Aku Laki-Laki, Maka Aku Merokok
-Atanshoo
Dalam kegelapan malam yang melingkupi hidupku, aku menemukan kesenangan dalam sebatang rokok. Bukan karena aku menganggapnya sebagai tanda kejantanan, bukan pula karena itu adalah tradisi yang semestinya. Aku merokok karena di setiap hirupan, aku merasakan diriku terlepas dari belenggu gelisah yang terus menghantam kepala.
Lelaki seperti aku, tidak selalu tercipta dengan kemampuan untuk bersujud pada kata-kata, meneteskan air mata, atau bercerita tentang beban yang merayapi jiwa. Maka, di antara gelapnya malam dan seroja asap rokok, aku menemukan tempat di mana hatiku bisa bicara, tanpa harus melibatkan kata-kata yang terlalu sulit untuk diucapkan.
Sebab, dalam dunia ini, laki-laki sering kali terjebak dalam ruang kehormatan yang ditanamkan oleh masyarakat. Mereka seolah terikat oleh kodrat yang melarangnya untuk merayakan kelemahan dan meluapkan emosi. Aku, seperti banyak laki-laki lainnya, sering kali merasa sepi dalam keramaian, dan rokok menjadi sahabat setia yang tak pernah menilai atau menghakimi.
Bukan hanya teman setia, rokok bagiku adalah kanvas di mana aku melukis perasaan-perasaan yang terpendam. Di ujung rokok, ada cerita-cerita tentang kegagalan, kehilangan, dan kepenatan. Rokok adalah puisi yang terukir dengan asap, menceritakan kisah-kisah yang mungkin takkan pernah terucap dalam kalimat-kalimat.
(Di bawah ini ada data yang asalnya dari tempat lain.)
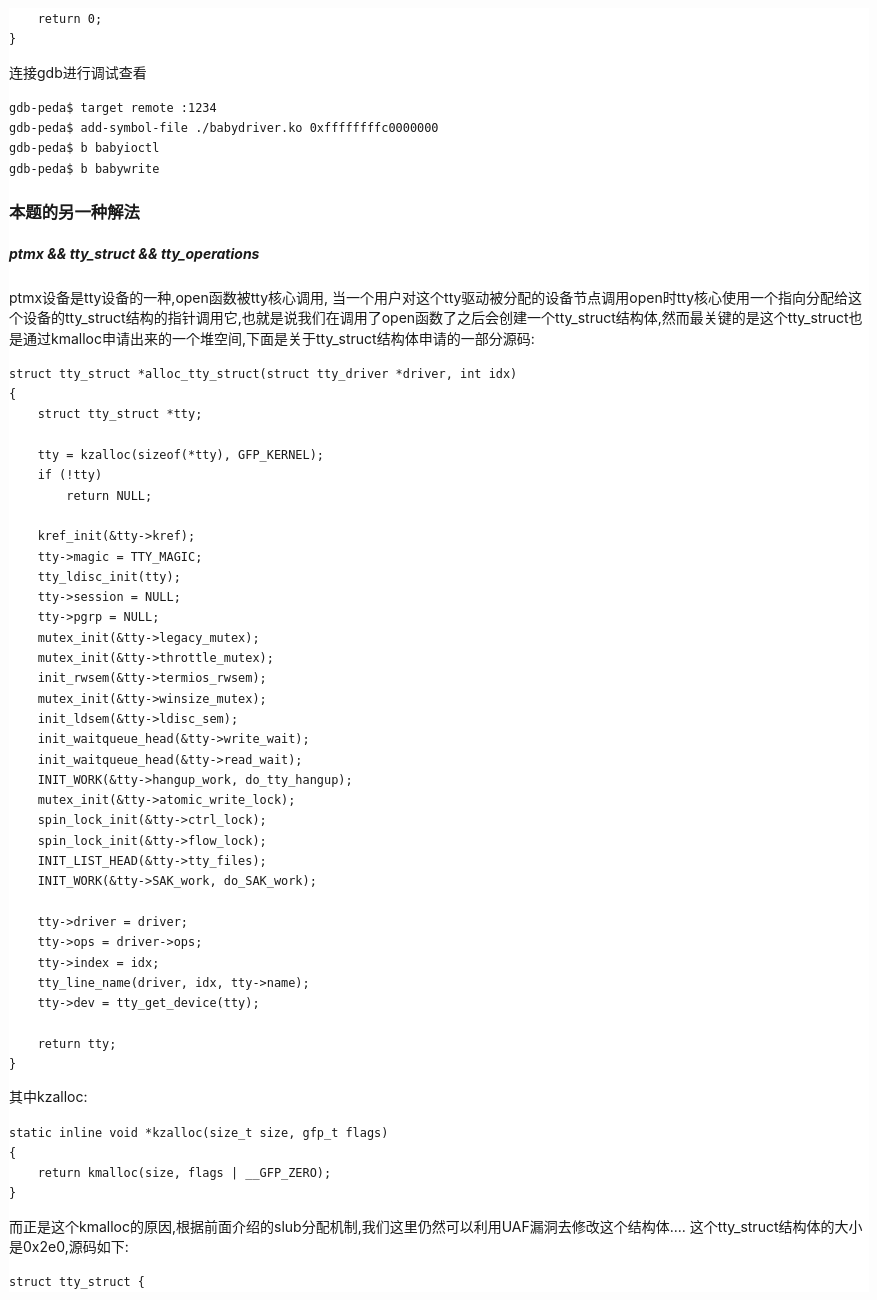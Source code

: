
 ```
	return 0;
}
```
连接gdb进行调试查看
```
gdb-peda$ target remote :1234
gdb-peda$ add-symbol-file ./babydriver.ko 0xffffffffc0000000
gdb-peda$ b babyioctl
gdb-peda$ b babywrite
```
### 本题的另一种解法
##### ptmx && tty_struct && tty_operations
ptmx设备是tty设备的一种,open函数被tty核心调用, 当一个用户对这个tty驱动被分配的设备节点调用open时tty核心使用一个指向分配给这个设备的tty_struct结构的指针调用它,也就是说我们在调用了open函数了之后会创建一个tty_struct结构体,然而最关键的是这个tty_struct也是通过kmalloc申请出来的一个堆空间,下面是关于tty_struct结构体申请的一部分源码:
```
struct tty_struct *alloc_tty_struct(struct tty_driver *driver, int idx)
{
    struct tty_struct *tty;

    tty = kzalloc(sizeof(*tty), GFP_KERNEL);
    if (!tty)
        return NULL;

    kref_init(&tty->kref);
    tty->magic = TTY_MAGIC;
    tty_ldisc_init(tty);
    tty->session = NULL;
    tty->pgrp = NULL;
    mutex_init(&tty->legacy_mutex);
    mutex_init(&tty->throttle_mutex);
    init_rwsem(&tty->termios_rwsem);
    mutex_init(&tty->winsize_mutex);
    init_ldsem(&tty->ldisc_sem);
    init_waitqueue_head(&tty->write_wait);
    init_waitqueue_head(&tty->read_wait);
    INIT_WORK(&tty->hangup_work, do_tty_hangup);
    mutex_init(&tty->atomic_write_lock);
    spin_lock_init(&tty->ctrl_lock);
    spin_lock_init(&tty->flow_lock);
    INIT_LIST_HEAD(&tty->tty_files);
    INIT_WORK(&tty->SAK_work, do_SAK_work);

    tty->driver = driver;
    tty->ops = driver->ops;
    tty->index = idx;
    tty_line_name(driver, idx, tty->name);
    tty->dev = tty_get_device(tty);

    return tty;
}
```
其中kzalloc:
```
static inline void *kzalloc(size_t size, gfp_t flags)
{
    return kmalloc(size, flags | __GFP_ZERO);
}
```
而正是这个kmalloc的原因,根据前面介绍的slub分配机制,我们这里仍然可以利用UAF漏洞去修改这个结构体....
这个tty_struct结构体的大小是0x2e0,源码如下:
```
struct tty_struct {
```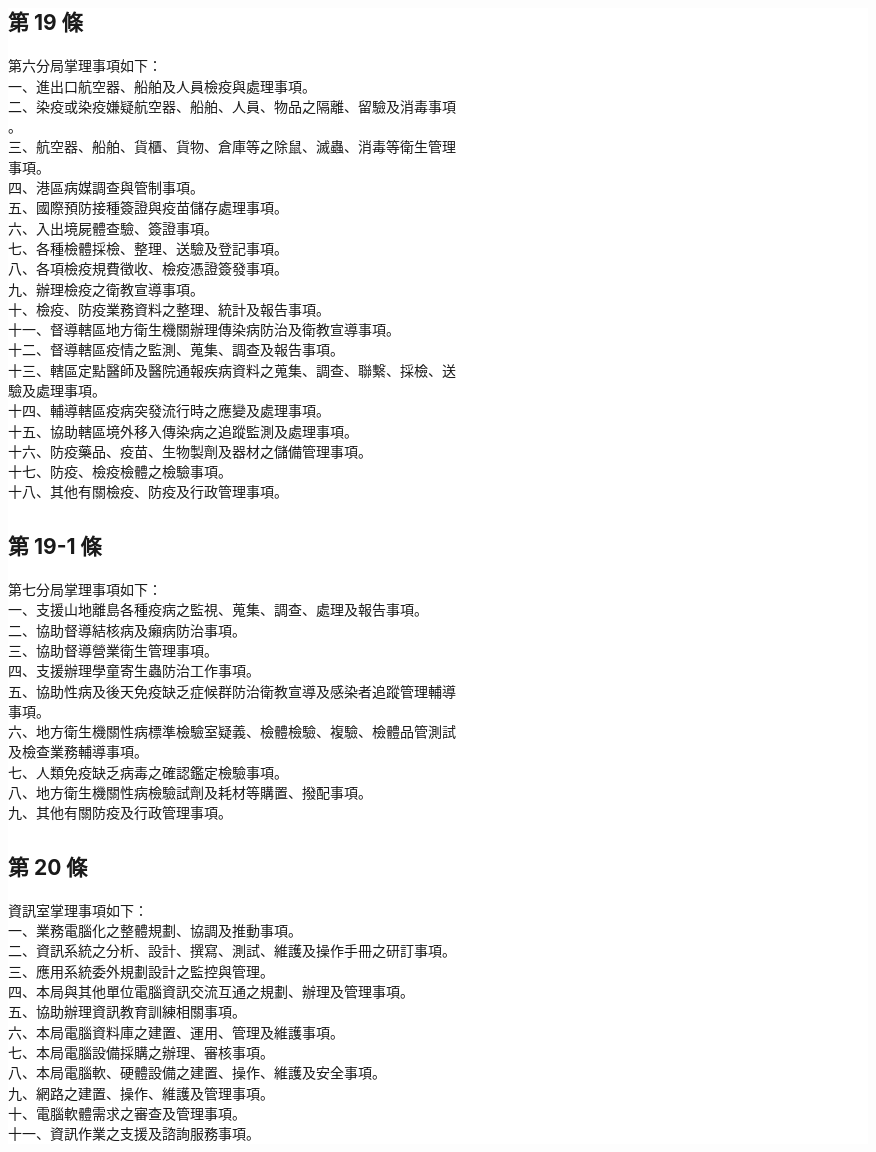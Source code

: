 第 19 條
--------
第六分局掌理事項如下：  
一、進出口航空器、船舶及人員檢疫與處理事項。  
二、染疫或染疫嫌疑航空器、船舶、人員、物品之隔離、留驗及消毒事項  
    。  
三、航空器、船舶、貨櫃、貨物、倉庫等之除鼠、滅蟲、消毒等衛生管理  
    事項。  
四、港區病媒調查與管制事項。  
五、國際預防接種簽證與疫苗儲存處理事項。  
六、入出境屍體查驗、簽證事項。  
七、各種檢體採檢、整理、送驗及登記事項。  
八、各項檢疫規費徵收、檢疫憑證簽發事項。  
九、辦理檢疫之衛教宣導事項。  
十、檢疫、防疫業務資料之整理、統計及報告事項。  
十一、督導轄區地方衛生機關辦理傳染病防治及衛教宣導事項。  
十二、督導轄區疫情之監測、蒐集、調查及報告事項。  
十三、轄區定點醫師及醫院通報疾病資料之蒐集、調查、聯繫、採檢、送  
      驗及處理事項。  
十四、輔導轄區疫病突發流行時之應變及處理事項。  
十五、協助轄區境外移入傳染病之追蹤監測及處理事項。  
十六、防疫藥品、疫苗、生物製劑及器材之儲備管理事項。  
十七、防疫、檢疫檢體之檢驗事項。  
十八、其他有關檢疫、防疫及行政管理事項。

第 19-1 條
----------
第七分局掌理事項如下：  
一、支援山地離島各種疫病之監視、蒐集、調查、處理及報告事項。  
二、協助督導結核病及癩病防治事項。  
三、協助督導營業衛生管理事項。  
四、支援辦理學童寄生蟲防治工作事項。  
五、協助性病及後天免疫缺乏症候群防治衛教宣導及感染者追蹤管理輔導  
    事項。  
六、地方衛生機關性病標準檢驗室疑義、檢體檢驗、複驗、檢體品管測試  
    及檢查業務輔導事項。  
七、人類免疫缺乏病毒之確認鑑定檢驗事項。  
八、地方衛生機關性病檢驗試劑及耗材等購置、撥配事項。  
九、其他有關防疫及行政管理事項。

第 20 條
--------
資訊室掌理事項如下：  
一、業務電腦化之整體規劃、協調及推動事項。  
二、資訊系統之分析、設計、撰寫、測試、維護及操作手冊之研訂事項。  
三、應用系統委外規劃設計之監控與管理。  
四、本局與其他單位電腦資訊交流互通之規劃、辦理及管理事項。  
五、協助辦理資訊教育訓練相關事項。  
六、本局電腦資料庫之建置、運用、管理及維護事項。  
七、本局電腦設備採購之辦理、審核事項。  
八、本局電腦軟、硬體設備之建置、操作、維護及安全事項。  
九、網路之建置、操作、維護及管理事項。  
十、電腦軟體需求之審查及管理事項。  
十一、資訊作業之支援及諮詢服務事項。

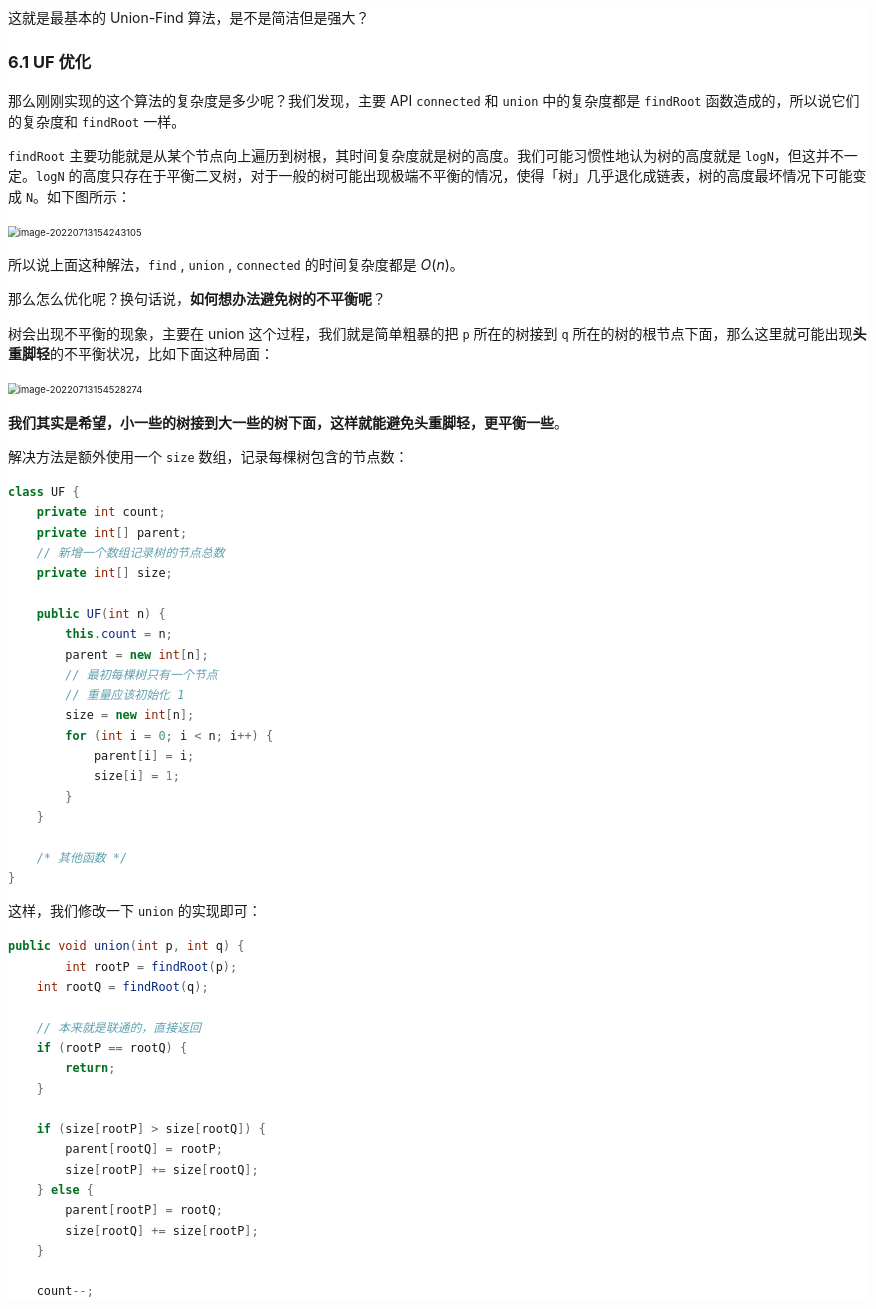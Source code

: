 这就是最基本的 Union-Find 算法，是不是简洁但是强大？

### 6.1 UF 优化

那么刚刚实现的这个算法的复杂度是多少呢？我们发现，主要 API `connected` 和 `union` 中的复杂度都是 `findRoot` 函数造成的，所以说它们的复杂度和 `findRoot` 一样。

`findRoot` 主要功能就是从某个节点向上遍历到树根，其时间复杂度就是树的高度。我们可能习惯性地认为树的高度就是 `logN`，但这并不一定。`logN` 的高度只存在于平衡二叉树，对于一般的树可能出现极端不平衡的情况，使得「树」几乎退化成链表，树的高度最坏情况下可能变成 `N`。如下图所示：

<img src="https://cdn.jsdelivr.net/gh/Faraway002/typora/images/image-20220713154243105.png" alt="image-20220713154243105" style="zoom:67%;" />

所以说上面这种解法，`find` , `union` , `connected` 的时间复杂度都是 $O(n)$。

那么怎么优化呢？换句话说，**如何想办法避免树的不平衡呢**？

树会出现不平衡的现象，主要在 union 这个过程，我们就是简单粗暴的把 `p` 所在的树接到 `q` 所在的树的根节点下面，那么这里就可能出现**头重脚轻**的不平衡状况，比如下面这种局面：

<img src="https://cdn.jsdelivr.net/gh/Faraway002/typora/images/image-20220713154528274.png" alt="image-20220713154528274" style="zoom:67%;" />

**我们其实是希望，小一些的树接到大一些的树下面，这样就能避免头重脚轻，更平衡一些**。

解决方法是额外使用一个 `size` 数组，记录每棵树包含的节点数：

```java
class UF {
    private int count;
    private int[] parent;
    // 新增一个数组记录树的节点总数
    private int[] size;

    public UF(int n) {
        this.count = n;
        parent = new int[n];
        // 最初每棵树只有一个节点
        // 重量应该初始化 1
        size = new int[n];
        for (int i = 0; i < n; i++) {
            parent[i] = i;
            size[i] = 1;
        }
    }
  
    /* 其他函数 */
}
```

这样，我们修改一下 `union` 的实现即可：

```java
public void union(int p, int q) {
		int rootP = findRoot(p);
  	int rootQ = findRoot(q);
  
  	// 本来就是联通的，直接返回
  	if (rootP == rootQ) {
      	return;
    }
  	
  	if (size[rootP] > size[rootQ]) {
      	parent[rootQ] = rootP;
      	size[rootP] += size[rootQ];
    } else {
      	parent[rootP] = rootQ;
      	size[rootQ] += size[rootP];
    }
  	
  	count--;
```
Mungkin, di mata orang lain, asap rokok hanyalah bau yang tak enak dan bahaya kesehatan. Namun, bagiku, rokok adalah ritual kesunyian, di mana aku berbicara pada diriku sendiri tanpa takut dicemooh atau disalahpahami. Di setiap hisapan, ada kesempatan untuk melupakan beban hidup, meski hanya untuk sesaat.